Der Trödel ist entweder auf Verkaufsständen ausgestellt, in Pappkartons sortiert oder steht einfach auf dem Boden. Es ist nicht sehr voll; die Besucher schlendern ohne Ziel durch die Gänge oder stehen gebückt über einem Karton. Die Auswahl ist riesig: ein Meer aus kaputter Elektronik, aussortierten Möbeln und ungeliebten Spielsachen. Mittendrin ich, der mit leuchtenden Augen einen Karton nach dem anderen durchsucht.
Beim Wühlen in einer Kiste voller alter Mützen stoße ich auf einen seltsamen, flauschigen Schal. Als ich die rote Fellwurst genauer betrachte, fallen mir zwei kleine Beinchen an einem Ende des Schals auf. Am anderen Ende, wo ich nach kurzer Überlegung den Kopf des armen Tieres vermute, finde ich ebenfalls zwei Beine. Als ich mich bei der Frage ertappe, ob der Schal aus einem Tier gefertigt oder die Hinterteile zweier kombiniert wurden, lege ich ihn schnell wieder in die Kiste zurück und setze meine Schatzsuche fort.

Schätze gibt es genug. Ich stelle mir vor, wie die alten Schallplatten auf den noch älteren Plattenspielern geklungen haben müssen, und blättere durch Fotoalben mit Erinnerungen, die irgendjemand vermissen muss. Ein Karton ist bis über den Rand gefüllt mit Ordnern. Sie sind beschriftet mit: „Deutschland“, „Österreich“, „Schweiz“. In ihnen, fein säuberlich eingeklebt, mit zusätzlichen Informationen und Datum versehen, befindet sich eine unzählige Menge an Briefmarken. Es muss jemandes Lebenswerk gewesen sein, denke ich mir.

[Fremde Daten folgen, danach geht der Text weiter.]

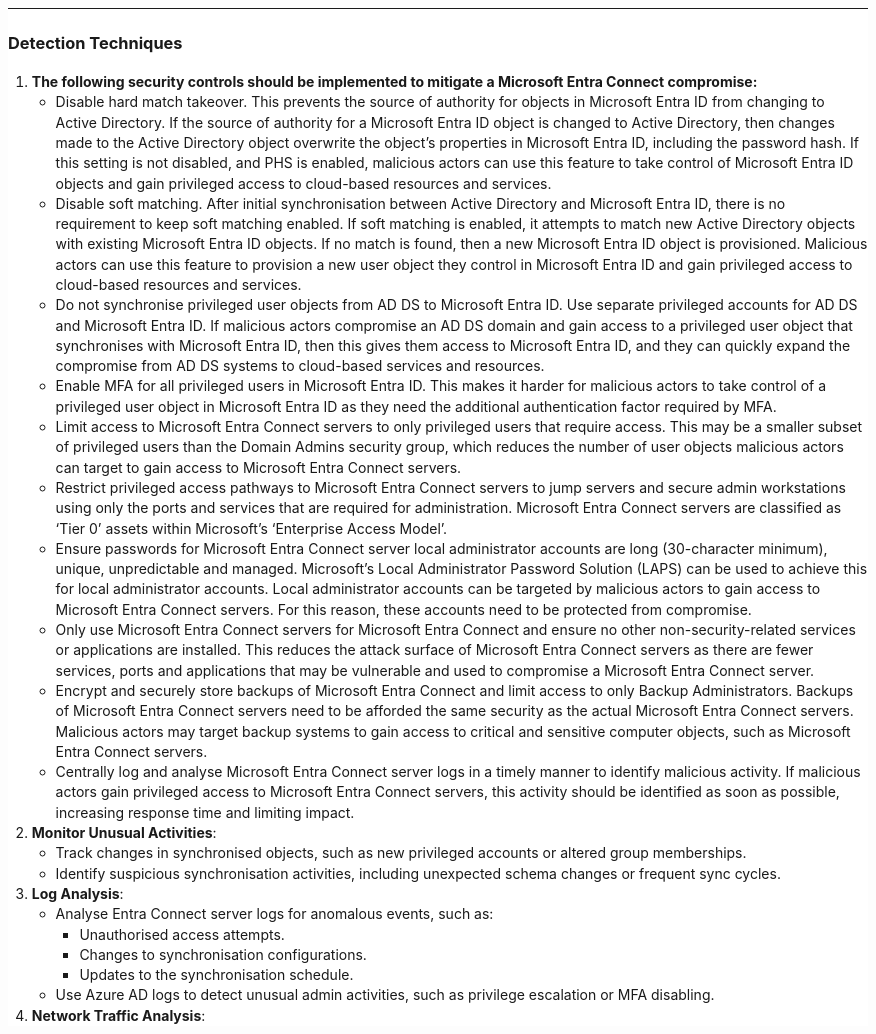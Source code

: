***

### **Detection Techniques**

1. **The following security controls should be implemented to mitigate a Microsoft Entra Connect compromise:**
   * Disable hard match takeover. This prevents the source of authority for objects in Microsoft Entra ID from changing to Active Directory. If the source of authority for a Microsoft Entra ID object is changed to Active Directory, then changes made to the Active Directory object overwrite the object’s properties in Microsoft Entra ID, including the password hash. If this setting is not disabled, and PHS is enabled, malicious actors can use this feature to take control of Microsoft Entra ID objects and gain privileged access to cloud-based resources and services.
   * Disable soft matching. After initial synchronisation between Active Directory and Microsoft Entra ID, there is no requirement to keep soft matching enabled. If soft matching is enabled, it attempts to match new Active Directory objects with existing Microsoft Entra ID objects. If no match is found, then a new Microsoft Entra ID object is provisioned. Malicious actors can use this feature to provision a new user object they control in Microsoft Entra ID and gain privileged access to cloud-based resources and services.
   * Do not synchronise privileged user objects from AD DS to Microsoft Entra ID. Use separate privileged accounts for AD DS and Microsoft Entra ID. If malicious actors compromise an AD DS domain and gain access to a privileged user object that synchronises with Microsoft Entra ID, then this gives them access to Microsoft Entra ID, and they can quickly expand the compromise from AD DS systems to cloud-based services and resources.
   * Enable MFA for all privileged users in Microsoft Entra ID. This makes it harder for malicious actors to take control of a privileged user object in Microsoft Entra ID as they need the additional authentication factor required by MFA.
   * Limit access to Microsoft Entra Connect servers to only privileged users that require access. This may be a smaller subset of privileged users than the Domain Admins security group, which reduces the number of user objects malicious actors can target to gain access to Microsoft Entra Connect servers.
   * Restrict privileged access pathways to Microsoft Entra Connect servers to jump servers and secure admin workstations using only the ports and services that are required for administration. Microsoft Entra Connect servers are classified as ‘Tier 0’ assets within Microsoft’s ‘Enterprise Access Model’.
   * Ensure passwords for Microsoft Entra Connect server local administrator accounts are long (30-character minimum), unique, unpredictable and managed. Microsoft’s Local Administrator Password Solution (LAPS) can be used to achieve this for local administrator accounts. Local administrator accounts can be targeted by malicious actors to gain access to Microsoft Entra Connect servers. For this reason, these accounts need to be protected from compromise.
   * Only use Microsoft Entra Connect servers for Microsoft Entra Connect and ensure no other non-security-related services or applications are installed. This reduces the attack surface of Microsoft Entra Connect servers as there are fewer services, ports and applications that may be vulnerable and used to compromise a Microsoft Entra Connect server.
   * Encrypt and securely store backups of Microsoft Entra Connect and limit access to only Backup Administrators. Backups of Microsoft Entra Connect servers need to be afforded the same security as the actual Microsoft Entra Connect servers. Malicious actors may target backup systems to gain access to critical and sensitive computer objects, such as Microsoft Entra Connect servers.
   * Centrally log and analyse Microsoft Entra Connect server logs in a timely manner to identify malicious activity. If malicious actors gain privileged access to Microsoft Entra Connect servers, this activity should be identified as soon as possible, increasing response time and limiting impact.
2. **Monitor Unusual Activities**:
   * Track changes in synchronised objects, such as new privileged accounts or altered group memberships.
   * Identify suspicious synchronisation activities, including unexpected schema changes or frequent sync cycles.
3. **Log Analysis**:
   * Analyse Entra Connect server logs for anomalous events, such as:
     * Unauthorised access attempts.
     * Changes to synchronisation configurations.
     * Updates to the synchronisation schedule.
   * Use Azure AD logs to detect unusual admin activities, such as privilege escalation or MFA disabling.
4. **Network Traffic Analysis**:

Wenn ich nicht wüsste, wo ich bin, und man mir sagen würde, ich befände mich auf einem deutschen Flohmarkt, würde ich keinen Moment daran zweifeln. An jedem Stand, in jeder Kiste finde ich Gegenstände, die sich vor nicht allzu langer Zeit in einem sächsischen Haushalt befanden. Kinderbücher, die auf Deutsch vorgelesen wurden, Bilder, die eine Landschaft in Deutschland zeigen, und eine eingerahmte, selbstgezeichnete Karte einer Gemeinde in Baden-Württemberg. Es fühlt sich an, als stünden hier keine Gebrauchtwaren zum Verkauf, sondern die Geschichten vieler Familien.